• Saved data entries
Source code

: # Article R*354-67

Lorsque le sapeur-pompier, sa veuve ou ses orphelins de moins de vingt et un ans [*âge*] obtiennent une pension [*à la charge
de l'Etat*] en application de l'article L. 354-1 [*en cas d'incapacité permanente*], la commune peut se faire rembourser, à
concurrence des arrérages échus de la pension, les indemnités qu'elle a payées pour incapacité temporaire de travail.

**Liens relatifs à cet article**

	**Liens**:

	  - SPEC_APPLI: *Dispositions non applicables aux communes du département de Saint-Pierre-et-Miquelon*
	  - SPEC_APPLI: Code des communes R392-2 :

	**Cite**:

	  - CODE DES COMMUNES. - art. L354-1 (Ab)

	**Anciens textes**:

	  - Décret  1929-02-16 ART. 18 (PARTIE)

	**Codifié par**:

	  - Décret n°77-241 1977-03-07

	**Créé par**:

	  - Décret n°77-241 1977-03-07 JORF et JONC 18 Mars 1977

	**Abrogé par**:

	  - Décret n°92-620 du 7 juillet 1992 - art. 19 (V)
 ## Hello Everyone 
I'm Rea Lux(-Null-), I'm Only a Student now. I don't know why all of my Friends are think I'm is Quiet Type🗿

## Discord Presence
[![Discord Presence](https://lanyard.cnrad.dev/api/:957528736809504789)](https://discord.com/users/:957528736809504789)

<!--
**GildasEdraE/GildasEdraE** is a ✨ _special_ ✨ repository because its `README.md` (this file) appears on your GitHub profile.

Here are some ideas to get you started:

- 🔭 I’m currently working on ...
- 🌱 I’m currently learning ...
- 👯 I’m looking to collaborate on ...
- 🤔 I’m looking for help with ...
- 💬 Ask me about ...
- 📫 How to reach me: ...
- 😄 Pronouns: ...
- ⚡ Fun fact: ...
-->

• Assigned task
Return only this span, exactly: the line that contains "de l'Etat*] en" and all lines after it to the end of the records.

• Answer space
de l'Etat*] en application de l'article L. 354-1 [*en cas d'incapacité permanente*], la commune peut se faire rembourser, à
concurrence des arrérages échus de la pension, les indemnités qu'elle a payées pour incapacité temporaire de travail.

**Liens relatifs à cet article**

	**Liens**:

	  - SPEC_APPLI: *Dispositions non applicables aux communes du département de Saint-Pierre-et-Miquelon*
	  - SPEC_APPLI: Code des communes R392-2 :

	**Cite**:

	  - CODE DES COMMUNES. - art. L354-1 (Ab)

	**Anciens textes**:

	  - Décret  1929-02-16 ART. 18 (PARTIE)

	**Codifié par**:

	  - Décret n°77-241 1977-03-07

	**Créé par**:

	  - Décret n°77-241 1977-03-07 JORF et JONC 18 Mars 1977

	**Abrogé par**:

	  - Décret n°92-620 du 7 juillet 1992 - art. 19 (V)
 ## Hello Everyone 
I'm Rea Lux(-Null-), I'm Only a Student now. I don't know why all of my Friends are think I'm is Quiet Type🗿

## Discord Presence
[![Discord Presence](https://lanyard.cnrad.dev/api/:957528736809504789)](https://discord.com/users/:957528736809504789)

<!--
**GildasEdraE/GildasEdraE** is a ✨ _special_ ✨ repository because its `README.md` (this file) appears on your GitHub profile.

Here are some ideas to get you started:

- 🔭 I’m currently working on ...
- 🌱 I’m currently learning ...
- 👯 I’m looking to collaborate on ...
- 🤔 I’m looking for help with ...
- 💬 Ask me about ...
- 📫 How to reach me: ...
- 😄 Pronouns: ...
- ⚡ Fun fact: ...
-->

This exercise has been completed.